::: Exercise input :::
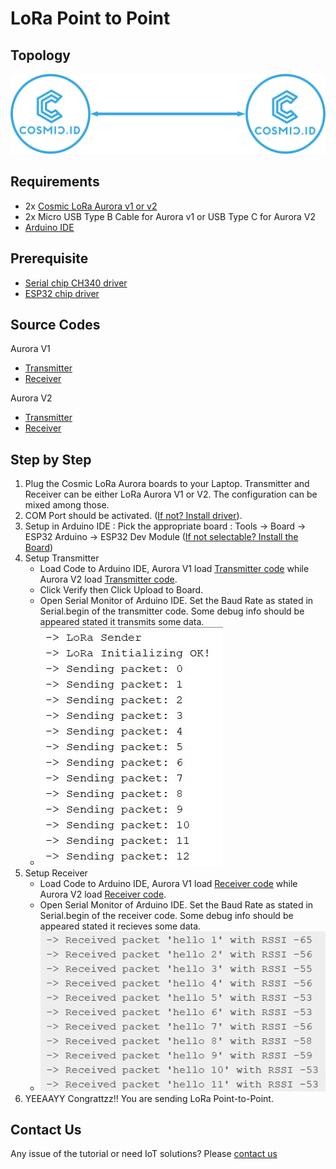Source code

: # LoRa Point to Point

## Topology

![LoRa Point to Point](assets/point-to-point.png "LoRa Point-to-Point")

## Requirements

* 2x [Cosmic LoRa Aurora v1 or v2](https://www.tokopedia.com/cosmic-iot/lora-esp32-esp-32-arduino-915-mhz-915mhz-antenna-lipo-charger)
* 2x Micro USB Type B Cable for Aurora v1 or USB Type C for Aurora V2
* [Arduino IDE](https://www.arduino.cc/en/software)

## Prerequisite

* [Serial chip CH340 driver](https://sparks.gogo.co.nz/ch340.html)
* [ESP32 chip driver](https://randomnerdtutorials.com/installing-the-esp32-board-in-arduino-ide-windows-instructions/)

## Source Codes

Aurora V1
* [Transmitter](examples/aurora-v1-lora-p2p-transmitter/aurora-v1-lora-p2p-transmitter.ino)
* [Receiver](examples/aurora-v1-lora-p2p-receiver/aurora-v1-lora-p2p-receiver.ino)

Aurora V2
* [Transmitter](examples/aurora-v2-lora-p2p-transmitter/aurora-v2-lora-p2p-transmitter.ino)
* [Receiver](examples/aurora-v2-lora-p2p-receiver/aurora-v2-lora-p2p-receiver.ino)

## Step by Step

1. Plug the Cosmic LoRa Aurora boards to your Laptop. Transmitter and Receiver can be either LoRa Aurora V1 or V2. The configuration can be mixed among those. 
2. COM Port should be activated. ([If not? Install driver](https://sparks.gogo.co.nz/ch340.html)).
3. Setup in Arduino IDE : Pick the appropriate board : Tools -> Board -> ESP32 Arduino -> ESP32 Dev Module ([If not selectable? Install the Board](https://randomnerdtutorials.com/installing-the-esp32-board-in-arduino-ide-windows-instructions/))
4. Setup Transmitter
   * Load Code to Arduino IDE, Aurora V1 load [Transmitter code](examples/aurora-v1-lora-p2p-sender/aurora-v1-lora-p2p-transmitter.ino) while Aurora V2 load [Transmitter code](examples/aurora-v2-lora-p2p-sender/aurora-v2-lora-p2p-transmitter.ino).
   * Click Verify then Click Upload to Board.
   * Open Serial Monitor of Arduino IDE. Set the Baud Rate as stated in Serial.begin of the transmitter code. Some debug info should be appeared stated it transmits some data.
   * ![lora p2p transmitter](assets/lora-p2p-transmitter.jpg)
5. Setup Receiver
   * Load Code to Arduino IDE, Aurora V1 load [Receiver code](examples/aurora-v1-lora-p2p-receiver/aurora-v1-lora-p2p-receiver.ino) while Aurora V2 load [Receiver code](examples/aurora-v2-lora-p2p-receiver/aurora-v2-lora-p2p-receiver.ino).
   * Open Serial Monitor of Arduino IDE. Set the Baud Rate as stated in Serial.begin of the receiver code. Some debug info should be appeared stated it recieves some data.
   * ![lora p2p receiver](assets/lora-p2p-receiver.jpg)
6. YEEAAYY Congrattzz!! You are sending LoRa Point-to-Point.

## Contact Us

Any issue of the tutorial or need IoT solutions? Please [contact us](https://wa.me/6282117421332)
:::
[Exercise requirements] Return every entry unchanged and skip the pictures.

[Result of the task]
Source code

: # LoRa Point to Point

## Topology

![LoRa Point to Point](assets/point-to-point.png "LoRa Point-to-Point")

## Requirements

* 2x [Cosmic LoRa Aurora v1 or v2](https://www.tokopedia.com/cosmic-iot/lora-esp32-esp-32-arduino-915-mhz-915mhz-antenna-lipo-charger)
* 2x Micro USB Type B Cable for Aurora v1 or USB Type C for Aurora V2
* [Arduino IDE](https://www.arduino.cc/en/software)

## Prerequisite

* [Serial chip CH340 driver](https://sparks.gogo.co.nz/ch340.html)
* [ESP32 chip driver](https://randomnerdtutorials.com/installing-the-esp32-board-in-arduino-ide-windows-instructions/)

## Source Codes

Aurora V1
* [Transmitter](examples/aurora-v1-lora-p2p-transmitter/aurora-v1-lora-p2p-transmitter.ino)
* [Receiver](examples/aurora-v1-lora-p2p-receiver/aurora-v1-lora-p2p-receiver.ino)

Aurora V2
* [Transmitter](examples/aurora-v2-lora-p2p-transmitter/aurora-v2-lora-p2p-transmitter.ino)
* [Receiver](examples/aurora-v2-lora-p2p-receiver/aurora-v2-lora-p2p-receiver.ino)

## Step by Step

1. Plug the Cosmic LoRa Aurora boards to your Laptop. Transmitter and Receiver can be either LoRa Aurora V1 or V2. The configuration can be mixed among those. 
2. COM Port should be activated. ([If not? Install driver](https://sparks.gogo.co.nz/ch340.html)).
3. Setup in Arduino IDE : Pick the appropriate board : Tools -> Board -> ESP32 Arduino -> ESP32 Dev Module ([If not selectable? Install the Board](https://randomnerdtutorials.com/installing-the-esp32-board-in-arduino-ide-windows-instructions/))
4. Setup Transmitter
   * Load Code to Arduino IDE, Aurora V1 load [Transmitter code](examples/aurora-v1-lora-p2p-sender/aurora-v1-lora-p2p-transmitter.ino) while Aurora V2 load [Transmitter code](examples/aurora-v2-lora-p2p-sender/aurora-v2-lora-p2p-transmitter.ino).
   * Click Verify then Click Upload to Board.
   * Open Serial Monitor of Arduino IDE. Set the Baud Rate as stated in Serial.begin of the transmitter code. Some debug info should be appeared stated it transmits some data.
   * ![lora p2p transmitter](assets/lora-p2p-transmitter.jpg)
5. Setup Receiver
   * Load Code to Arduino IDE, Aurora V1 load [Receiver code](examples/aurora-v1-lora-p2p-receiver/aurora-v1-lora-p2p-receiver.ino) while Aurora V2 load [Receiver code](examples/aurora-v2-lora-p2p-receiver/aurora-v2-lora-p2p-receiver.ino).
   * Open Serial Monitor of Arduino IDE. Set the Baud Rate as stated in Serial.begin of the receiver code. Some debug info should be appeared stated it recieves some data.
   * ![lora p2p receiver](assets/lora-p2p-receiver.jpg)
6. YEEAAYY Congrattzz!! You are sending LoRa Point-to-Point.

## Contact Us

Any issue of the tutorial or need IoT solutions? Please [contact us](https://wa.me/6282117421332)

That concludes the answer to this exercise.